What is required: Spot each line in the data below containing "employee" and copy it.

::::

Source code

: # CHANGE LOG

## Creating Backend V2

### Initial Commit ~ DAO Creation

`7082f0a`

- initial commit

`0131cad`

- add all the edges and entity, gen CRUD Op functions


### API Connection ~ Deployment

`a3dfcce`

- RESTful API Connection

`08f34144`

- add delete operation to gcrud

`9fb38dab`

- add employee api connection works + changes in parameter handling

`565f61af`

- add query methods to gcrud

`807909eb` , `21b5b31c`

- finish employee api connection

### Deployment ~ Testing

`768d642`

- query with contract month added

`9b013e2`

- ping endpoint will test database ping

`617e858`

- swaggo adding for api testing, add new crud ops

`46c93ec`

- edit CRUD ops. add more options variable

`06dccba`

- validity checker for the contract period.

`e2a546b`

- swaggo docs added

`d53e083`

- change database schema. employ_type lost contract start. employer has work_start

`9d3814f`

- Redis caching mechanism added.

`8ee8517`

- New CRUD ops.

::::

Your solution:
- add employee api connection works + changes in parameter handling
- finish employee api connection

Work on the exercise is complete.